Single by the Chemical Brothers

from the album We Are the Night
- B-side: "Snooprah"; "Electronic Battle Weapon 8";
- Released: 10 September 2007
- Label: Freestyle Dust; Virgin;
- Songwriters: Derrick Lemel Stewart; Tom Rowlands; Ed Simons;
- Producer: The Chemical Brothers

The Chemical Brothers singles chronology
| "Do It Again" (2007) | "The Salmon Dance" (2007) | "Midnight Madness" (2008) |

Music video
- "The Salmon Dance" on YouTube

= The Salmon Dance =

2007 single by the Chemical Brothers

"The Salmon Dance" is a song by English electronic music duo the Chemical Brothers and is the seventh track on their 2007 studio album We Are the Night. It features vocals by Fatlip and was released as the second single from the album on 10 September 2007. The single reached number 10 on the New Zealand RIANZ Singles Chart, mainly due to downloads and airplay.

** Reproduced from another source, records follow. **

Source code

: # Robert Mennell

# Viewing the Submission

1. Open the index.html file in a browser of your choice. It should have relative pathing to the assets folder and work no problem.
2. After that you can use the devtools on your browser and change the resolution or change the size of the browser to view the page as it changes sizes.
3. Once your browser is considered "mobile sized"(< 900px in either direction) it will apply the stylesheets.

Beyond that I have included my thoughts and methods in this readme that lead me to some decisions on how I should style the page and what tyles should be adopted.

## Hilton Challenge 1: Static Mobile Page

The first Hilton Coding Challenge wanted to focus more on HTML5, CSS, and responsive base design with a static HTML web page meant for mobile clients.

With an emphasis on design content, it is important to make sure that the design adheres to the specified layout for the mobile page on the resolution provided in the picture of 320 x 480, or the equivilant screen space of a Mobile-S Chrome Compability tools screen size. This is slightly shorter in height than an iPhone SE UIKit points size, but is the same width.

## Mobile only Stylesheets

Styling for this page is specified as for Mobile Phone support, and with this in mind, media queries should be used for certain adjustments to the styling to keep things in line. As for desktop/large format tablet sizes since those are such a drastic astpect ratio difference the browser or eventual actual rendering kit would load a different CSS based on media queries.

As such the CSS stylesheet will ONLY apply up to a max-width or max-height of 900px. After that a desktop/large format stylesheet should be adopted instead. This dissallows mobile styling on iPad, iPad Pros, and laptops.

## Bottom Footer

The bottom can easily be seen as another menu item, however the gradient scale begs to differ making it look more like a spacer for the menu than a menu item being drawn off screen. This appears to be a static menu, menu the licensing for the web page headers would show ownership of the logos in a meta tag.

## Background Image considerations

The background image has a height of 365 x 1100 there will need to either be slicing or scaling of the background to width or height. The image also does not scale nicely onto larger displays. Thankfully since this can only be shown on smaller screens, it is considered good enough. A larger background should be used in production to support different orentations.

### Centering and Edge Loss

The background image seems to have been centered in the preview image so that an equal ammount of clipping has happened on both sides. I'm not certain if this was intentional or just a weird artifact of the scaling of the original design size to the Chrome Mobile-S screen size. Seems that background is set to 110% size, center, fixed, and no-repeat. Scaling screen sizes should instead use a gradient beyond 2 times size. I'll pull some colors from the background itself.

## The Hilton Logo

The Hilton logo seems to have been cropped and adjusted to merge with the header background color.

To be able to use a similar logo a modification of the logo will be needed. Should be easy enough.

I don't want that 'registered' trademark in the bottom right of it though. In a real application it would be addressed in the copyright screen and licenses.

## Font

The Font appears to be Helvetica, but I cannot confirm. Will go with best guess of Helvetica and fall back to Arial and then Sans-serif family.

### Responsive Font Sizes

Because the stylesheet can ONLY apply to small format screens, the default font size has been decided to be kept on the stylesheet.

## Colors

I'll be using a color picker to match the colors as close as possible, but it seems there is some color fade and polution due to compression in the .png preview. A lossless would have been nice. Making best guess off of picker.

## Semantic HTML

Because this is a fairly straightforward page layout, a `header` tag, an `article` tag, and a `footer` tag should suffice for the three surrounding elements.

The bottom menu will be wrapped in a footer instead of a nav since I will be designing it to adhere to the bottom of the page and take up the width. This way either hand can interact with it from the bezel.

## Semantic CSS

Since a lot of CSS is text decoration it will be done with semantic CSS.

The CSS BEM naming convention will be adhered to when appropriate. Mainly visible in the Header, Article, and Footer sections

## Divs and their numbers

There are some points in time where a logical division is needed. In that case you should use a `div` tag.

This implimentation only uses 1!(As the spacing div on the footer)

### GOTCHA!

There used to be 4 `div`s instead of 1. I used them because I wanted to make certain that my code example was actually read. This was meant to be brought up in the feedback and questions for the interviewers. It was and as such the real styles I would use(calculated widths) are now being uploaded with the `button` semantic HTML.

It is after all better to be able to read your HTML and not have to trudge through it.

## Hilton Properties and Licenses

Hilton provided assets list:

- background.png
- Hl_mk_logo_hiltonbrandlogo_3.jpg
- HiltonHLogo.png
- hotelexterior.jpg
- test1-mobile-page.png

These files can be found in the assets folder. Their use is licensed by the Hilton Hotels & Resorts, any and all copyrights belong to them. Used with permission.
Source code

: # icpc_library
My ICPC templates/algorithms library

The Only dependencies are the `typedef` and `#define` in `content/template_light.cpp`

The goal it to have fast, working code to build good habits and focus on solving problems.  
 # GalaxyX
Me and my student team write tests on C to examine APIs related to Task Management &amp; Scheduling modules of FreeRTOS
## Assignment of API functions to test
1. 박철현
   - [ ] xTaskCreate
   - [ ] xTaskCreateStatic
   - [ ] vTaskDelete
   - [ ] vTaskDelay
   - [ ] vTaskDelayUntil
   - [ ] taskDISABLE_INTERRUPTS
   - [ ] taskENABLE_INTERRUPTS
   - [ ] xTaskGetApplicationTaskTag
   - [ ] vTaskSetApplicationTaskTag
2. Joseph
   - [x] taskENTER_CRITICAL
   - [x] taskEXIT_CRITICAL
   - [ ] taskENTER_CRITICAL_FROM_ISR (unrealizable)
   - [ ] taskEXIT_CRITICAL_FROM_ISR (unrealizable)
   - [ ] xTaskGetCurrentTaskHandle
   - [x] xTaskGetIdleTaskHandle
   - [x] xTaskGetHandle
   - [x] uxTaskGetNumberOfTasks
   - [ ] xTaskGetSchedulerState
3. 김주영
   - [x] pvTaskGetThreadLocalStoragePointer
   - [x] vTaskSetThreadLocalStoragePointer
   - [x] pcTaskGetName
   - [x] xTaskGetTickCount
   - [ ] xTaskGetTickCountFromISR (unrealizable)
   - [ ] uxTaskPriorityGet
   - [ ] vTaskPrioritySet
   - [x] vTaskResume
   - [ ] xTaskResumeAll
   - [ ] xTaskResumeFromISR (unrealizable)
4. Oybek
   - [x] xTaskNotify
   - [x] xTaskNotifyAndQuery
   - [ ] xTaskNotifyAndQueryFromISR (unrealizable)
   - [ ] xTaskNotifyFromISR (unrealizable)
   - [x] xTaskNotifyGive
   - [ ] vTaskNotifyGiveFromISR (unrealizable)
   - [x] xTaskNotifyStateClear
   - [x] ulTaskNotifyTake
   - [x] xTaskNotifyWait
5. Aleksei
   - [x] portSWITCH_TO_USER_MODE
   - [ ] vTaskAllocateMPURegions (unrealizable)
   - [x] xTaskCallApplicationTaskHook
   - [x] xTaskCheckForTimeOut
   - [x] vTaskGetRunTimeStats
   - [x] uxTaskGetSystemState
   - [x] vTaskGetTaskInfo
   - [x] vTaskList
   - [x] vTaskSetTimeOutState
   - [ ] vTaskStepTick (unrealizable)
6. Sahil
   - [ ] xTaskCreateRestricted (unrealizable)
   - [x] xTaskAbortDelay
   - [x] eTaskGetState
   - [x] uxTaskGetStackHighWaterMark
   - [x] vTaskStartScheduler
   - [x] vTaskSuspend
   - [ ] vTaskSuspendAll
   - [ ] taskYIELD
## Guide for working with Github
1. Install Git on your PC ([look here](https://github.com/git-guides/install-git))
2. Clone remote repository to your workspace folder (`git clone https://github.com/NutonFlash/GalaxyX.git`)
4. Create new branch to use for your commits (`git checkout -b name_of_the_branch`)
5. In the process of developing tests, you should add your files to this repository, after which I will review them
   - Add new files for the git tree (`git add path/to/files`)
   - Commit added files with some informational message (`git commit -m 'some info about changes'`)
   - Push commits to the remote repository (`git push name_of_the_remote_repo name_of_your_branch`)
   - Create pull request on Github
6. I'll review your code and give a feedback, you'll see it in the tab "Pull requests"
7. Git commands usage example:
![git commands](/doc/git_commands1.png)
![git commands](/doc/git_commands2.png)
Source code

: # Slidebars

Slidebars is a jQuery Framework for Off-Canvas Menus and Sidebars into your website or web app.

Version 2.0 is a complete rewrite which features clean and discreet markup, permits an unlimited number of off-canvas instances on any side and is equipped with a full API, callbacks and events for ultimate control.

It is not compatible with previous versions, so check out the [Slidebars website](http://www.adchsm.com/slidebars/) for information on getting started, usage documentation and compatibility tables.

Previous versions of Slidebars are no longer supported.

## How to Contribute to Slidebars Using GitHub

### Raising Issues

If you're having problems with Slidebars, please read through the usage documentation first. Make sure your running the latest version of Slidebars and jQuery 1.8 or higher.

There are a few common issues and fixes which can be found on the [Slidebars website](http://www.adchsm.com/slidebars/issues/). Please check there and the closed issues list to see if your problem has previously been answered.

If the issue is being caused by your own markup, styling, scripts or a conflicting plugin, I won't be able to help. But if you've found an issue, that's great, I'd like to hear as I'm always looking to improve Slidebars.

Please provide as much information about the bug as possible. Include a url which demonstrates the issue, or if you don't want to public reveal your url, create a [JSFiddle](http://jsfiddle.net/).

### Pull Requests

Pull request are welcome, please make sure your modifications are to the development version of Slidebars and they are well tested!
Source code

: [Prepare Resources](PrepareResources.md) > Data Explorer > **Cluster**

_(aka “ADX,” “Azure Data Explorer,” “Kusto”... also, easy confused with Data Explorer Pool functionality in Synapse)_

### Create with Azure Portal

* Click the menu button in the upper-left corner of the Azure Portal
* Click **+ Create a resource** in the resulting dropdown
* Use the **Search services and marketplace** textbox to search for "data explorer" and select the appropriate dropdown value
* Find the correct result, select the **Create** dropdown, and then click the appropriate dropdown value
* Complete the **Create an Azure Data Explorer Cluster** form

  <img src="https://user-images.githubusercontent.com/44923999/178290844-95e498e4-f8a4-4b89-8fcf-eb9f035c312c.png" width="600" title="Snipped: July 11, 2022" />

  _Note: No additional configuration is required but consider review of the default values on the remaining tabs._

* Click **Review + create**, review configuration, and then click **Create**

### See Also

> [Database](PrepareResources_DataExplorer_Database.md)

It also reached number 27 on the UK Singles Chart, and as of , remains their last UK top-40 hit. Its video was also nominated for a MTV Europe Music Award in 2007.

==Music video==
The video, directed by Dom and Nic, features a boy (played by British actor Rory Jennings) looking at his fish tank, which is home to Fatlip the Piranha, his friend "Sammy the Salmon" (actually a squirrel fish), Puffa the beatboxing pufferfish, a lionfish, and various other tropical fish such as seahorses, butterflyfish, angelfish and tangs.

==Track listings==
UK 7-inch single
1. "The Salmon Dance" (album version)
2. "Snooprah"

UK 12-inch single
1. "The Salmon Dance" (album version)
2. "Electronic Battle Weapon 8"
3. "The Salmon Dance" (Crookers 'Wow' mix)
4. "The Salmon Dance" (Hervé mix)

UK CD single
1. "The Salmon Dance" (radio edit) – 3:07
2. "Electronic Battle Weapon 8" – 6:32

iTunes remix single
1. "The Salmon Dance" (Heavily Smoked By the Glimmers)

==Charts==

| Chart (2007) | Peak position |
|---|---|
| Belgium (Ultratip Bubbling Under Flanders) | 3 |
| Netherlands (Single Top 100) | 95 |
| New Zealand (Recorded Music NZ) | 10 |
| Scottish Singles Sales (Official Charts) | 19 |
| UK Singles (Official Charts) | 27 |
| UK Dance (Official Charts) | 1 |

==Certifications==

Certifications for "The Salmon Dance"
| Region | Certification | Certified units/sales |
| Australia (ARIA) | Gold | 35,000^{‡} |
| New Zealand (RMNZ) | Gold | 7,500^{*} |
^{*} Sales figures based on certification alone. ^{‡} Sales+streaming figures based on certification alone.